The Gospel Of Mark: For Kids
The Gospel of Mark is like a fast-paced action movie about Jesus, the powerful Son of God who shows up to rescue people by serving them and ultimately dying for them.
Mark starts with John the Baptist yelling in the desert, “Get ready! Someone amazing is coming!” Then Jesus arrives, gets baptized, the sky opens, God says “This is my beloved Son,” and right away Jesus heads into the wilderness to face temptation. After that, he explodes onto the scene in Galilee—teaching with total authority, healing sick people instantly, casting out demons left and right, calming storms with a word, feeding thousands with almost nothing, and walking on water. He calls ordinary fishermen to follow him and become “fishers of men.” Everywhere he goes, crowds chase him because no one has ever seen power like this.
But the more miracles he does, the more confused people get—including his own disciples. They keep asking, “Who is this guy?” Demons know he’s the Son of God, God himself says it, but humans struggle to understand. Jesus keeps telling his followers privately that he’s going to Jerusalem, where he will be rejected, suffer terribly, be killed, and rise again—three times he predicts it—but they don’t really get it and even argue about who will be the greatest.
Finally, he rides into Jerusalem on a donkey (like a humble king), flips tables in the temple because people turned God’s house into a marketplace, teaches hard lessons about faith and forgiveness, and warns about tough times coming. At the last supper he shares bread and wine, saying “This is my body…my blood…given for many.” That night he prays in agony in a garden, gets betrayed by Judas with a kiss, is arrested, abandoned by his friends, put on trial with fake witnesses, and sent to Roman governor Pilate. The crowd chooses to free a criminal instead of him. Soldiers mock him with a crown of thorns, whip him, and crucify him between two thieves. From noon to 3 p.m. the land goes dark, Jesus cries out “My God, why have you forsaken me?” and then dies. At that exact moment the huge curtain in the temple rips from top to bottom (God himself opening the way), and even the Roman soldier says, “Truly this man was the Son of God.”

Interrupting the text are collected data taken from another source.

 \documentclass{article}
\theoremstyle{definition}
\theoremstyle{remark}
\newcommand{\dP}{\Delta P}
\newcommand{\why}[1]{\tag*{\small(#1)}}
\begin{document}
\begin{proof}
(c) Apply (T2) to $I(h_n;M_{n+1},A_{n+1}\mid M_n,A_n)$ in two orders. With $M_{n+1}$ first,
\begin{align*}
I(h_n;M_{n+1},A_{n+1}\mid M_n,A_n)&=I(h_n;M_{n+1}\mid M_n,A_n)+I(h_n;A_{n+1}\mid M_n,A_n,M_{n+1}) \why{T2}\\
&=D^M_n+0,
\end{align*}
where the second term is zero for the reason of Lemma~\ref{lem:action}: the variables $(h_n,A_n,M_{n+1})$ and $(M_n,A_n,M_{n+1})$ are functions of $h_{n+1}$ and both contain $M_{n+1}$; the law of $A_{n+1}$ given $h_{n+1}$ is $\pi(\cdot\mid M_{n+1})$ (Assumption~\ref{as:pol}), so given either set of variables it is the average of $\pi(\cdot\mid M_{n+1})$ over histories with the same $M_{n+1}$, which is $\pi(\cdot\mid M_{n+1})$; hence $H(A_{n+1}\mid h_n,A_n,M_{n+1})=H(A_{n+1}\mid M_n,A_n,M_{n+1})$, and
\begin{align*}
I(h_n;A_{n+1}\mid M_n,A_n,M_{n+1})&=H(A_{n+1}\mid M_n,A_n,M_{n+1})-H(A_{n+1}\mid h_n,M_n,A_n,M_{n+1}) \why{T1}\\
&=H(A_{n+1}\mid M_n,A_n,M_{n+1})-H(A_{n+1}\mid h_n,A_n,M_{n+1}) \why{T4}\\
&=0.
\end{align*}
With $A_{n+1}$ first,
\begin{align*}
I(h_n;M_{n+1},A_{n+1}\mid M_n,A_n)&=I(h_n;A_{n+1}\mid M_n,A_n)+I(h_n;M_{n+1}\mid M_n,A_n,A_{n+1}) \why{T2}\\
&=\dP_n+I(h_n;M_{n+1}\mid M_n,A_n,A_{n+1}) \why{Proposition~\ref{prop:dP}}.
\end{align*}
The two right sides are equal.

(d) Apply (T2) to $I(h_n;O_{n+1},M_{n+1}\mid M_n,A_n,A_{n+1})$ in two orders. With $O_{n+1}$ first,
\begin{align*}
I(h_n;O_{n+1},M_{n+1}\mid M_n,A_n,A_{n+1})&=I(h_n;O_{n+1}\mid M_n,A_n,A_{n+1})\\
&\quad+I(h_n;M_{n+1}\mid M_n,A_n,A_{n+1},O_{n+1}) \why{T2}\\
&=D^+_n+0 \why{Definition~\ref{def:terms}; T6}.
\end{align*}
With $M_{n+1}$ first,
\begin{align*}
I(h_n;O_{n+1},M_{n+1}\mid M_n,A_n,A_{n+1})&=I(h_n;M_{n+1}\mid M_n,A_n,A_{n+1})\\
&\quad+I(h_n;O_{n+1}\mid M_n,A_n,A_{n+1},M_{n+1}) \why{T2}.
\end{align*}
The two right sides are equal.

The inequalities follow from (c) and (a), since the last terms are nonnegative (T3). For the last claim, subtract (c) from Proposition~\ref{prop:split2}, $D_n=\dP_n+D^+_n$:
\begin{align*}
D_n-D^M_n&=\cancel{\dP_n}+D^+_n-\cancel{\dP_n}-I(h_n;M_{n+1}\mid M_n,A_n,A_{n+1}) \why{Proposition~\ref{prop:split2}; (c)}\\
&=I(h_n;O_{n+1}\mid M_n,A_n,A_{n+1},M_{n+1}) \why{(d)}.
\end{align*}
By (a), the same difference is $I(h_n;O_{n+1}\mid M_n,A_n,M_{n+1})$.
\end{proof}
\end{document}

Three days later, women find the tomb empty. An angel tells them “He is risen! Tell the disciples he’ll meet them in Galilee.”
Mark’s whole point is that Jesus is God’s promised King and Servant who defeats evil, forgives sins, and starts God’s kingdom—not by fighting armies, but by dying on a cross and rising again. Following him means trusting him completely, serving others humbly, and being ready for hard times, because real power and rescue come through his sacrifice.